Women comprise 36% of MBA students

Although more women are enrolling in full-time MBA programs, the average rate of enrollment isn't increasing very quickly, according to Fortune magazine.

The average enrollment of women in full-time MBA programs at 36 business schools rose from 32 percent in 2011 to 36 percent in 2015, according toa report from Forté Foundation, a nonprofit consortium of companies, business schools and the Graduate Management Admissions Council, which analyzed enrollment figures from 36 schools that are Forté members.

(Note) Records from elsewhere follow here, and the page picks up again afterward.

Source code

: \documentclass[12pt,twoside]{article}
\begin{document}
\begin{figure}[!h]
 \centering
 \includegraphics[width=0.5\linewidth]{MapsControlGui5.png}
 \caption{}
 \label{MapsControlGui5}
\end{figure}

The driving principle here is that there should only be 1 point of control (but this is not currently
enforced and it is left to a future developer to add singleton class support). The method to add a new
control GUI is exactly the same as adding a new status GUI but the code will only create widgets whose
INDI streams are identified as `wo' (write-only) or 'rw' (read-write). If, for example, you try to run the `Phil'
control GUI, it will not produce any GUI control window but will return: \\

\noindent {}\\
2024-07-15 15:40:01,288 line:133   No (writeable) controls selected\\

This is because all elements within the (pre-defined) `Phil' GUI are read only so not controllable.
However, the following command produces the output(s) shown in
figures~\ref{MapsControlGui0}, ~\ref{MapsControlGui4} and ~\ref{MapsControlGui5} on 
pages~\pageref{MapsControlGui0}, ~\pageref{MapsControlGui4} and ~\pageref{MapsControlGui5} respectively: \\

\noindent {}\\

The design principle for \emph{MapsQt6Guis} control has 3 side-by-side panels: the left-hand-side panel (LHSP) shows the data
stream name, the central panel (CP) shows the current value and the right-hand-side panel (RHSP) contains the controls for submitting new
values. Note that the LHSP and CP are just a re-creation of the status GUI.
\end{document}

Women accounted for at least 40 percent of students at 12 of the schools, including Cambridge, Mass.-based Harvard Business School, New Haven, Conn.-based Yale School of Management, Hanover, N.H.-based Tuck School of Business at Dartmouth and the Kellogg School of Management Northwestern University in Evanston, Ill.

The modest increase of less than 1 percent per year, especially as women have been outpacing men in overall degree attainment in recent years, shows room for significant improvement.

However, it is important to recognize the progress in women's growing presence in MBA programs, according to Elissa Sangster, executive director of Forté.

"I think we're going to continue to see the schools who have achieved 40 percent head toward 50 percent, and I think a line has been drawn in the sand," Ms. Sangster told Fortune. "Other schools are looking at how they can get to 40 percent as well because they want to be a part of that story. I do think it's a positive trend."